You probably already know how important it is to save for retirement. Even times of economic turmoil and stock market drops, it’s a good idea to prepare for the future by building up your nest egg. One of the tools you can use to grow your wealth is the Roth IRA.
What is the Roth IRA?
This is an Individual Retirement Account. You contribute money to the account, and decide where you want the money invested. Over time, the money grows. Once you reach the age of 59 1/2, you can begin withdrawing your earnings from the account and using it to pay expenses. (With a Roth IRA, you can also withdraw the contributions at anytime, without penalty.)

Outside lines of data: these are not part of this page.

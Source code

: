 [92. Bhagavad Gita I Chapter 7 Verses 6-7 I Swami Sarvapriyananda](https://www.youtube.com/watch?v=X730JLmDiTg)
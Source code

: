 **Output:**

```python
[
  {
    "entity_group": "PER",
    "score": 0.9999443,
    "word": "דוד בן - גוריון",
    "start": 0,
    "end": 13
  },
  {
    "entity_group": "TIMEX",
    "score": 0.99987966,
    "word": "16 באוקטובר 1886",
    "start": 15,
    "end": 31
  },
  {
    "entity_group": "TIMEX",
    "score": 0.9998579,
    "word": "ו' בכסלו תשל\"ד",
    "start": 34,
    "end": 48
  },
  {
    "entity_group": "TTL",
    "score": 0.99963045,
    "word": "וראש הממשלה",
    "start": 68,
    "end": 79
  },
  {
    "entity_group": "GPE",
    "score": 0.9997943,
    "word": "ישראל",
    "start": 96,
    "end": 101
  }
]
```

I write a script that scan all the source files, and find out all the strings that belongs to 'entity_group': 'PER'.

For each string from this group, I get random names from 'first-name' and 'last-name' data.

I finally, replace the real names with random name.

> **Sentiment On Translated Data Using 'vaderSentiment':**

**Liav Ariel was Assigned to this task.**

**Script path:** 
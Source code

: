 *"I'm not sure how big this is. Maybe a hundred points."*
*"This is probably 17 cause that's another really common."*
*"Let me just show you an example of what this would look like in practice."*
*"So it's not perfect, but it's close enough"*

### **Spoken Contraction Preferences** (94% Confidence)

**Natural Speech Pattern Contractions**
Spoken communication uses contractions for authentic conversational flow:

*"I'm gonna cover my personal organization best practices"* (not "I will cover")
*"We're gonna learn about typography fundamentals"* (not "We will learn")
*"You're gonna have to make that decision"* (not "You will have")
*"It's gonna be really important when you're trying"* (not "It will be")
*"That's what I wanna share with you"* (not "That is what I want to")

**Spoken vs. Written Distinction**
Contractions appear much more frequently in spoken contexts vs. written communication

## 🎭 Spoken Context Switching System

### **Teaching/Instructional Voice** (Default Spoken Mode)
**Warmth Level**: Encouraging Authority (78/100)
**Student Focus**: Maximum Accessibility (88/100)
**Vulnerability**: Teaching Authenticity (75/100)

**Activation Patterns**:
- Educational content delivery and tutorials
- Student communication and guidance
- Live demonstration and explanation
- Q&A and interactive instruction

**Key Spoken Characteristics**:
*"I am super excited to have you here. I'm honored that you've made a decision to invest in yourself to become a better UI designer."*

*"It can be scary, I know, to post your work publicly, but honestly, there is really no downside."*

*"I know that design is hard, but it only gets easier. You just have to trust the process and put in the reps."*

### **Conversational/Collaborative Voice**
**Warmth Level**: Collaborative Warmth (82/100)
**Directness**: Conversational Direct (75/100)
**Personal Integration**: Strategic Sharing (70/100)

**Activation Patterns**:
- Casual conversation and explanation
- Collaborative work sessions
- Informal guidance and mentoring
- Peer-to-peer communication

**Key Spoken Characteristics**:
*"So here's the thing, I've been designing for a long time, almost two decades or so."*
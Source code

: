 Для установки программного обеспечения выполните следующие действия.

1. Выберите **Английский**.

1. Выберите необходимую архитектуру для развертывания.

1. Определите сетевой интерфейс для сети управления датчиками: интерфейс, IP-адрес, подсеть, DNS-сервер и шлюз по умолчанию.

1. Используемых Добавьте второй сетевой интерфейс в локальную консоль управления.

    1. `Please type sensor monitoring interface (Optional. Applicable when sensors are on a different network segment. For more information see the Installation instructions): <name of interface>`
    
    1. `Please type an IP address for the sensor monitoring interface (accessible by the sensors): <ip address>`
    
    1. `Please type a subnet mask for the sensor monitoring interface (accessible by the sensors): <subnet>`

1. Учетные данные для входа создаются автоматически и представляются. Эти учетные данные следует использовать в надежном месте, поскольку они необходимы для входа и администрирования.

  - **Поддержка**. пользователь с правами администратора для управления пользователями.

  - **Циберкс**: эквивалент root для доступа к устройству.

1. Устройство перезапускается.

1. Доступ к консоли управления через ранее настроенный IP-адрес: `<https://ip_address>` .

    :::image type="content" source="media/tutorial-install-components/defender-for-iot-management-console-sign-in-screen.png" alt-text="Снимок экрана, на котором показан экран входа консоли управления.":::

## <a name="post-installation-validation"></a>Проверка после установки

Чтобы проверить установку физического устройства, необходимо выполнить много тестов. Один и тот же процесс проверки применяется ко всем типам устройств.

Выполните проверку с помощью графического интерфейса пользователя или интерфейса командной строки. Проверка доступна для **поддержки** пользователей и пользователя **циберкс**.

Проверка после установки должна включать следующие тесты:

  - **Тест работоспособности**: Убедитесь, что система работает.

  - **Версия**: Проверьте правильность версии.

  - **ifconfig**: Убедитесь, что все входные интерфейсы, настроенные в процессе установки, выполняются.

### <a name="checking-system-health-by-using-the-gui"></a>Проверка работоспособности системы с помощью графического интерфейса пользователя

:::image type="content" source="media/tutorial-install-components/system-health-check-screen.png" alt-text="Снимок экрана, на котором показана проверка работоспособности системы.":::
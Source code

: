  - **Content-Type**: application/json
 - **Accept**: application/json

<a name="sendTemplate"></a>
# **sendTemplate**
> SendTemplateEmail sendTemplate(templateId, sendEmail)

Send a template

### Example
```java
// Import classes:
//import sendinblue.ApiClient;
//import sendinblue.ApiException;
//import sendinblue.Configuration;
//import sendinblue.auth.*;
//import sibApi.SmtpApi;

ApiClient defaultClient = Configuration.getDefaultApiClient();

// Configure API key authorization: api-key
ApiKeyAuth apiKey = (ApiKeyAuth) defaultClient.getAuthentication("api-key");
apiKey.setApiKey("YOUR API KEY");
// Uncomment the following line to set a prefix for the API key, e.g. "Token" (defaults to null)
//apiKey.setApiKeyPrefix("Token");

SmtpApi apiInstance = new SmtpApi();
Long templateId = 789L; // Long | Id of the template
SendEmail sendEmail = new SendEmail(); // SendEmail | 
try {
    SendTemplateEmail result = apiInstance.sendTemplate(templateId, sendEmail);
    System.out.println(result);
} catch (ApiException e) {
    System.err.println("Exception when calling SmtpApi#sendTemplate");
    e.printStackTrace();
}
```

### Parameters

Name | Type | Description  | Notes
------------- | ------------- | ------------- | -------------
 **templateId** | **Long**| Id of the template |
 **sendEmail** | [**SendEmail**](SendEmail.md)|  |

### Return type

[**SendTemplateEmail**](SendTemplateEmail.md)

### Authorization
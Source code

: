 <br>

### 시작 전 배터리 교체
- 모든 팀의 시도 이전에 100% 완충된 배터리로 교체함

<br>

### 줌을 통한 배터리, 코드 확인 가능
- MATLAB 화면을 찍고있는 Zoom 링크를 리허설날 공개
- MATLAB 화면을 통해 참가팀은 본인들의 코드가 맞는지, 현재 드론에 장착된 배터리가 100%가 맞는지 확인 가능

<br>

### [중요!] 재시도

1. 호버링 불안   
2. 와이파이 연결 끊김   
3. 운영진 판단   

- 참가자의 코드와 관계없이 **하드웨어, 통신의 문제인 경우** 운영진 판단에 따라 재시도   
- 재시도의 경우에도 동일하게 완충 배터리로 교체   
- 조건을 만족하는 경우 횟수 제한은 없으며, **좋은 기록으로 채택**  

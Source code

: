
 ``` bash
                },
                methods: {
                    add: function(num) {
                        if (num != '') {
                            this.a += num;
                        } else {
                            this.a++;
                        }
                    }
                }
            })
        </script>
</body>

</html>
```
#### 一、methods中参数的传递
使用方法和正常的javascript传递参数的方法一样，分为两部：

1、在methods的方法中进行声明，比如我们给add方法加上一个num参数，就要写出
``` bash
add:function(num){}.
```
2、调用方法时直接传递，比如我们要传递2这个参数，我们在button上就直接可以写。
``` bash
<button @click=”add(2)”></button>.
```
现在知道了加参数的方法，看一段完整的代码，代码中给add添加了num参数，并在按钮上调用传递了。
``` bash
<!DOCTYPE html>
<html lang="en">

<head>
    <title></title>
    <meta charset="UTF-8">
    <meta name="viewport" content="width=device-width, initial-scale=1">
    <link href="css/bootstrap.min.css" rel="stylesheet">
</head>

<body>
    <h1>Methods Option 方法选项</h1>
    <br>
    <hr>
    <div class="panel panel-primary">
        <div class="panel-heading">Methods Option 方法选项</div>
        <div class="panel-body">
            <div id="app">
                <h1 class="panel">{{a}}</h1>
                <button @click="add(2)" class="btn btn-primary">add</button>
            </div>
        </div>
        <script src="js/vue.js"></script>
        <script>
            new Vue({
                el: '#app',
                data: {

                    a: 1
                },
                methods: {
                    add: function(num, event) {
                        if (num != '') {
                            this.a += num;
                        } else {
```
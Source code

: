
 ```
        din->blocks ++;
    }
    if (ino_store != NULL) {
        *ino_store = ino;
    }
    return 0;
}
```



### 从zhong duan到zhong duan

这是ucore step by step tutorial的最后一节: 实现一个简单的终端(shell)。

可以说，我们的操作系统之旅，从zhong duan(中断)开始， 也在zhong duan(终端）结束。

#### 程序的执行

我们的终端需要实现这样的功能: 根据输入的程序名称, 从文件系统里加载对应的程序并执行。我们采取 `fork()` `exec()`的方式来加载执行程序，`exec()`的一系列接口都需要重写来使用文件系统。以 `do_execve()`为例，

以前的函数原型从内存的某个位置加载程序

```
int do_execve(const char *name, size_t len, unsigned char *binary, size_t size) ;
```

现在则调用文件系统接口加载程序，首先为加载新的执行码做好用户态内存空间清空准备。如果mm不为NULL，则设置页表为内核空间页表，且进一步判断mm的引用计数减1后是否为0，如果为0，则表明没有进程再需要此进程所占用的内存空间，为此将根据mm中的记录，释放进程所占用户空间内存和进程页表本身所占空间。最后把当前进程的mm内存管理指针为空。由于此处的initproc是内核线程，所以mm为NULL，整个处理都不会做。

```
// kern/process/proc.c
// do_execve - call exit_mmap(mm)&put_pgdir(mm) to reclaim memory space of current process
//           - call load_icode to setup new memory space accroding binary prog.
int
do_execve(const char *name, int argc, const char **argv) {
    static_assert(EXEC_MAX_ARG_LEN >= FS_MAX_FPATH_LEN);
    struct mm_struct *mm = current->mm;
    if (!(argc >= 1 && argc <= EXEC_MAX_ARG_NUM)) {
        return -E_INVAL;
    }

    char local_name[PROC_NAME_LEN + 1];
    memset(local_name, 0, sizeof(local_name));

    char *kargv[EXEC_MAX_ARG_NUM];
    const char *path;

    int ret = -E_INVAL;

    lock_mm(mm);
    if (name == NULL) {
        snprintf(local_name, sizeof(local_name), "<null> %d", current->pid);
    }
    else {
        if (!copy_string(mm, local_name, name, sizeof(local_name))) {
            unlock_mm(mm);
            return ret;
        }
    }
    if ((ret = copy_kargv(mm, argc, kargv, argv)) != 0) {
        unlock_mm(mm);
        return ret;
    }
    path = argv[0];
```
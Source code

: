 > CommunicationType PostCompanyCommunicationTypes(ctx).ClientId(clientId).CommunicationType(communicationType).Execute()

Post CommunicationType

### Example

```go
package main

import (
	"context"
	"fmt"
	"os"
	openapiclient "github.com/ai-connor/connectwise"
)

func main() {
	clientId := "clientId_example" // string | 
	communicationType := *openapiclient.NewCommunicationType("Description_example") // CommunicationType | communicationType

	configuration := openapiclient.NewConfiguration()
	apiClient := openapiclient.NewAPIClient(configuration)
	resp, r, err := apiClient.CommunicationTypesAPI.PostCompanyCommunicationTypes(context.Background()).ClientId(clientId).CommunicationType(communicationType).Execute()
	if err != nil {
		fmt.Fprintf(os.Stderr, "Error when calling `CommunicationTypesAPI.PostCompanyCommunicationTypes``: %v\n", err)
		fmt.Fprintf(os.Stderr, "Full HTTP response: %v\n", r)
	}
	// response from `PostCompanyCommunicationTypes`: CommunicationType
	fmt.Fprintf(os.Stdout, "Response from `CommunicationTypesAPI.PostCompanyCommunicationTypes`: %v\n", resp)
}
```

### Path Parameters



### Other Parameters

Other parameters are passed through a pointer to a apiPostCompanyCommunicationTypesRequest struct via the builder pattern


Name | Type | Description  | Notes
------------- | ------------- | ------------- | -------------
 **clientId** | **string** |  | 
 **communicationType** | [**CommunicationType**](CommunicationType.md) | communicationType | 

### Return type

Anyone who has earned income can contribute to an IRA; you don’t need to contribute through your company. The exception to the rule of having earned income comes in the case of a non-working spouse. If you are married filing jointly, you can make contributions into the IRA of your stay at home spouse.
Tax Advantaged Status
One of the great things about the Roth IRA is that it comes with a tax advantage: Your earnings grow tax free. This means that, when you withdraw your earnings, you don’t have to pay income taxes on them. This can be a real benefit if you are in a higher tax bracket during retirement.
However, since your earnings grow tax free, you don’t get a tax deduction now for contributions. You have to make contributions with after-tax dollars. With a Traditional IRA, you can get a tax deduction for your contributions. However, when you withdraw your money later, you have to pay income taxes on the withdrawals.
Income and Contribution Limits
The Roth IRA comes with income restrictions, though. No matter how much you make, you can contribute to a traditional IRA, even though your tax deduction phases out. With a Roth IRA, things are different. For 2011, if you are married filing jointly, your contribution starts phasing out when your annual income reaches $169,000. Once your income reaches $179,000 a year, you can no longer contribute to a Roth IRA. For single people, the phase out starts at $107,000 a year and you can no longer contribute with an annual income of $122,000.
There are also limits to how much you can contribute to a Roth IRA. You are limited to contributing $5,000 a year in 2011. (Amounts can go up, since the contribution limits are adjusted regularly to reflect inflation.) If you are 50 or older, you can contribute an extra $1,000 a year to your Roth IRA. This is known as a “catch up” contribution.
It is worth noting that getting a Roth IRA doesn’t preclude you from investing in a 401k. Indeed, it might be wise to take advantage of your company’s 401k plan, up to the maximum company match, and then invest in a Roth IRA.
Is a Roth IRA Right for You?
Basically, the answer to this questions depends on your financial situation. You can consult with a certified financial professional to get some better insight into what might work best for you. Generally, though, it is thought that a Roth account works best for those who expect to be in a higher tax bracket later, or who expect taxes to go up. Paying taxes now means that you pay less, and you won’t have to pay income taxes at a time when they might have gone up.